O metro e cinquenta e sete do curto Mickey media mais qualquer coisa. Sabemos o que Ava Gardner disse dele a outra actriz, e não estava a falar de cortesias: “Não havia truque do livro que ele não conhecesse.” Foi mais terra a terra, telúrica até, quando um jornalista de Chicago, a provocou, já ela era casada com o pau de virar tripas Frank Sinatra. “Ava, o que vês num tipo que só pesa 119 libras?”. Não era uma pergunta, era um ultraje. Ava respondeu-lhe com a espontaneidade e a legítima soberba de um primeiro-ministro: “Bom, vou dizer-te, 19 libras são só de c…” acabando a palavra com todas as progressistas letras que as minhas recalcadas reticências abafam.

Não obstante, na primeira vez em que Ava e Frank saíram juntos – já Ava despachara dois casamentos – era alta noite e meteram-se de carro em direcção a uma small town, como quem apaixonadamente leva a namorada de Lisboa às flamíferas duas da manhã de Corroios. Dois beijos, mãos por aqui e por ali, Sinatra saca de uma pistola. De pé, no seu descapotável, dispara um, dois, três tiros para o glorioso espaço. Logo Ava lhe tira a pistola da mão e dispara, partindo os vidros de uma janela mais próxima. Arma-se uma giga: ou seja, o povo de Corroios, que na altura vivia nessa small town, arriou a giga. Salvou-os a polícia de Hollywood chamada à pressa e em transe.

De Ava, Rooney dizia que ela era red, uma vermelha. Fosse para lhe dar razão, bons anos depois, essa mulher leopardo foi a Cuba falar com Fidel Castro. Fidel atapetou-lhe os passos com flores, vestiu-lhe as noites a “cubas libres”, sentou-a no gabinete que partilhava com Che e com su hermano Raul. Primeiro nos ouvidinhos, depois escorrendo pelos seus yankees ombros nus, o idealismo revolucionário, o suave milagre do discurso que tão bem a boca do Bloco entoa, magnetizou Ava.
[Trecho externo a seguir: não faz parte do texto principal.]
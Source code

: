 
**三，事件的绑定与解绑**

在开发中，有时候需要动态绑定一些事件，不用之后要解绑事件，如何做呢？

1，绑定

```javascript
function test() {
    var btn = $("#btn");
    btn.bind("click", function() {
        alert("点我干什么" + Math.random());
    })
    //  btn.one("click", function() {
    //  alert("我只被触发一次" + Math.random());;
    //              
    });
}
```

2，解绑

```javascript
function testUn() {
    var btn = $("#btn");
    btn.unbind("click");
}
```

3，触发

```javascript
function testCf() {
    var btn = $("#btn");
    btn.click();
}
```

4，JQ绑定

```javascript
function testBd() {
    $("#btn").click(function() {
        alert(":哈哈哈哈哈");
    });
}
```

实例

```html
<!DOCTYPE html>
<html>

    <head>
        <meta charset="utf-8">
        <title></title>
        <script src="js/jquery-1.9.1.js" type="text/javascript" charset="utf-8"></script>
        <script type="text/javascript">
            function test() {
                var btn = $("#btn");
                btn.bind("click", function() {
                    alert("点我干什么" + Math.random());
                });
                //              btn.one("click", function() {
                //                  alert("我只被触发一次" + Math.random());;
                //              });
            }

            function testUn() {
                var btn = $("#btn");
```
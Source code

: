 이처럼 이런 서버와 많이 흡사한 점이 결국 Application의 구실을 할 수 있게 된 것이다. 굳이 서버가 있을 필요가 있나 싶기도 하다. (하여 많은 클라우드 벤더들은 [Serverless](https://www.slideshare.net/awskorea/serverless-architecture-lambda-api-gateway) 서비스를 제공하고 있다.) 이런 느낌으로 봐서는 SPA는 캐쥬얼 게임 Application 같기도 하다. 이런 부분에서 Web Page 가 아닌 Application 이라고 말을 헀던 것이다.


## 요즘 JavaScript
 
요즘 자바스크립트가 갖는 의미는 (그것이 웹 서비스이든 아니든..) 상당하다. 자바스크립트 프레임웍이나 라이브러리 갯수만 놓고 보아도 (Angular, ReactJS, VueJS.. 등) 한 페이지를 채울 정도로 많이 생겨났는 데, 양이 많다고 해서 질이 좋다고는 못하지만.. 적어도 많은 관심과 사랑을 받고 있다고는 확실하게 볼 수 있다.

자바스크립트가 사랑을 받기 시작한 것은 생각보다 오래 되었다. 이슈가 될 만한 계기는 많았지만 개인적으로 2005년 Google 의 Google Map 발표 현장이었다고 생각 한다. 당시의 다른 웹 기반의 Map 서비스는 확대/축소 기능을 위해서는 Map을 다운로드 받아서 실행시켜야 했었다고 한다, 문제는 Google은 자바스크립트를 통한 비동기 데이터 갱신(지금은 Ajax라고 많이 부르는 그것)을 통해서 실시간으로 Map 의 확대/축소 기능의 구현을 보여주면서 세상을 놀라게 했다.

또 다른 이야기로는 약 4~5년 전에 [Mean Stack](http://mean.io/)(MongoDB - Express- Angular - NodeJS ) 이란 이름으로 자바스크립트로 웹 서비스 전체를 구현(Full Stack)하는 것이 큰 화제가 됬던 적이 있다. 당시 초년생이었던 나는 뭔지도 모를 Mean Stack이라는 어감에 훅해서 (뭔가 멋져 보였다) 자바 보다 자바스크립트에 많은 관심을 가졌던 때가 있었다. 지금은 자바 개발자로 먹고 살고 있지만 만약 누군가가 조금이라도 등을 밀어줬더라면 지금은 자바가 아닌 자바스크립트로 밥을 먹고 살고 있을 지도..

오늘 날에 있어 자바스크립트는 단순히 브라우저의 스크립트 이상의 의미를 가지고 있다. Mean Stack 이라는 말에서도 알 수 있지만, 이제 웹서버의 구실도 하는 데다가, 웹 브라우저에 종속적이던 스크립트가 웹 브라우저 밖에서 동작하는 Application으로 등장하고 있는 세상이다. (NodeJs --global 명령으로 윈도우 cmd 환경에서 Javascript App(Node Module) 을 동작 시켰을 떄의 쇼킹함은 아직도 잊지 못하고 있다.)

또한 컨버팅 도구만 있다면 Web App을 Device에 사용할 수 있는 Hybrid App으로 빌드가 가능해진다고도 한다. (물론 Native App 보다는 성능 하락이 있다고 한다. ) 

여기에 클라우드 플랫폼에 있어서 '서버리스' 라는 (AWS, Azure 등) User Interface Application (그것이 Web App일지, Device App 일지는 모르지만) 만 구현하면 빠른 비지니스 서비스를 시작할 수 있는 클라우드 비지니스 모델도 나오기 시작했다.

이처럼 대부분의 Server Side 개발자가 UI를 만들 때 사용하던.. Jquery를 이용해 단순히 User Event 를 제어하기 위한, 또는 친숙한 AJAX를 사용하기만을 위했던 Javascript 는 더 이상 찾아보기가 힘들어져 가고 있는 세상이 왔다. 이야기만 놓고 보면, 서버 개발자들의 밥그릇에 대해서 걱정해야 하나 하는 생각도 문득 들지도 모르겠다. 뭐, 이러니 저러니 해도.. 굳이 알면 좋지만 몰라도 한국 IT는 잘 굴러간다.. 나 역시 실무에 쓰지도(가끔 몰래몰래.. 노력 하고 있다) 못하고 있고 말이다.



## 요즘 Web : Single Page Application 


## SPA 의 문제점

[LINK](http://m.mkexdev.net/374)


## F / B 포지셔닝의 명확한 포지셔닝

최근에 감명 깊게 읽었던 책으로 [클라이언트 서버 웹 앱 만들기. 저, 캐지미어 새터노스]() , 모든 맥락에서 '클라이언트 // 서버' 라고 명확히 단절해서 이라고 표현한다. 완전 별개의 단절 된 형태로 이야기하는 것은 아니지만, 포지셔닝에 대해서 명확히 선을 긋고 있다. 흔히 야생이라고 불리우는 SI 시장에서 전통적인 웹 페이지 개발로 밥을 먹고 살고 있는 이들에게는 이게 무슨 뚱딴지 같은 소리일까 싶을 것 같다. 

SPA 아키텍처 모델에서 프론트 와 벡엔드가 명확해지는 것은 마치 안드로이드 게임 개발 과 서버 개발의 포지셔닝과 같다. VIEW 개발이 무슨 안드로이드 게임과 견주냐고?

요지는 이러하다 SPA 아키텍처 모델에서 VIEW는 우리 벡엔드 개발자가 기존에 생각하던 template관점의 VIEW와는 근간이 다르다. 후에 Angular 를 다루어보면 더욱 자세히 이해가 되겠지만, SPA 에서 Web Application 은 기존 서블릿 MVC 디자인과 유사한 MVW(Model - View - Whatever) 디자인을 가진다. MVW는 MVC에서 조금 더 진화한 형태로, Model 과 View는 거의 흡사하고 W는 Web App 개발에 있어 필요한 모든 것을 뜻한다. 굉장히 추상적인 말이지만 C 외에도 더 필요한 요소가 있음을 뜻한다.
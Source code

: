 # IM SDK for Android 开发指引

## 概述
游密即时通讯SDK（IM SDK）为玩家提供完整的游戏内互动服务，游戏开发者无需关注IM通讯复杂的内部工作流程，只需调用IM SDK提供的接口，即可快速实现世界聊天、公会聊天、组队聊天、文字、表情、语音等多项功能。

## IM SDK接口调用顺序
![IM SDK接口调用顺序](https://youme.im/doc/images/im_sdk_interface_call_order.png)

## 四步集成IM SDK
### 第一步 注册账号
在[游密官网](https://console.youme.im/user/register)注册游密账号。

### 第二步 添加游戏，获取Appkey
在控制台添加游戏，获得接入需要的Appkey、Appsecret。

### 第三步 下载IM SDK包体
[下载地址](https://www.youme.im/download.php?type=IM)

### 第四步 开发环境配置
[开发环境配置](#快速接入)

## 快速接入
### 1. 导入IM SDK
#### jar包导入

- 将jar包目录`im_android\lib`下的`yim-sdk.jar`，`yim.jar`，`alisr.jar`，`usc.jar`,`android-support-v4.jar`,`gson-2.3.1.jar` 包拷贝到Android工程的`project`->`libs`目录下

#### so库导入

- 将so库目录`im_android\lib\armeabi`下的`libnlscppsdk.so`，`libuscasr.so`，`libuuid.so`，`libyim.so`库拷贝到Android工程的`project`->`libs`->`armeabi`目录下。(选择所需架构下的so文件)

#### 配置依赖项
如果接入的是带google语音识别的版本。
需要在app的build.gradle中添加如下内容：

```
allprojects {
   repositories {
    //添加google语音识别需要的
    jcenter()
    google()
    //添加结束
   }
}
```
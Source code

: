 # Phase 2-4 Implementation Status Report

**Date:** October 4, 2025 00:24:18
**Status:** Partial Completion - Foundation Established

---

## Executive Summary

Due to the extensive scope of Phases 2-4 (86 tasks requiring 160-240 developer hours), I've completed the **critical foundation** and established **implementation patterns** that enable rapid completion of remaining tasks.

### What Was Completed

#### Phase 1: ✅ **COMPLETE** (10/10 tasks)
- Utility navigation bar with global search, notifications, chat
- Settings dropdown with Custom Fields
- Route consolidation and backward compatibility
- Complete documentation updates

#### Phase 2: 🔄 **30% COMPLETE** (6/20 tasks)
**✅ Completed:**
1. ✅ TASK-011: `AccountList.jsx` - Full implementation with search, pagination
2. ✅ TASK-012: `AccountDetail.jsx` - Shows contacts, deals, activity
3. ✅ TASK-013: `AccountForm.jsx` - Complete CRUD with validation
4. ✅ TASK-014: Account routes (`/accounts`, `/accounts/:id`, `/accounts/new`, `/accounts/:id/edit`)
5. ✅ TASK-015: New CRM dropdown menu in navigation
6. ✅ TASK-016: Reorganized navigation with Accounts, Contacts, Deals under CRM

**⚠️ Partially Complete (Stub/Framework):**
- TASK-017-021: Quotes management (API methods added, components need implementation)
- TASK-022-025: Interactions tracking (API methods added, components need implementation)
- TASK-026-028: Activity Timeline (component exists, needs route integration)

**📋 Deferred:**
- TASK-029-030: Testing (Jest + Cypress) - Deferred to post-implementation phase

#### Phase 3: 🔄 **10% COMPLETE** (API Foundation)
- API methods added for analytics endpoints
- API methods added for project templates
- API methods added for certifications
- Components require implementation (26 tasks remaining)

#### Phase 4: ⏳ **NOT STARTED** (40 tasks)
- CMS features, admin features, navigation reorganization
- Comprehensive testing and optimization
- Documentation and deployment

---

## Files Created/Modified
Mas outra mulher, a alemã Martina Lorenz, que a CIA mandara a Cuba para degolar ou envenenar Fidel, tradutora de que el comandante precisava para falar com Ava, cortou o romance. Para canto. Ela era já amante de Fidel. Catrapiscou as notas que Ava escrevia ao homem que a seduzira por calçar meias trocadas. No átrio do hotel, Ava atacou-a: “Putéfia, és tu que ficas com as mensagens”, e enfiou-lhe uma realíssima lamparina. Um soldadito cubano ainda puxou da pistola. Fidel desmontou o arraial. E mandou um tenente capaz sossegar Ava nos dias de estada que faltavam. Com os cumprimentos de Cuba.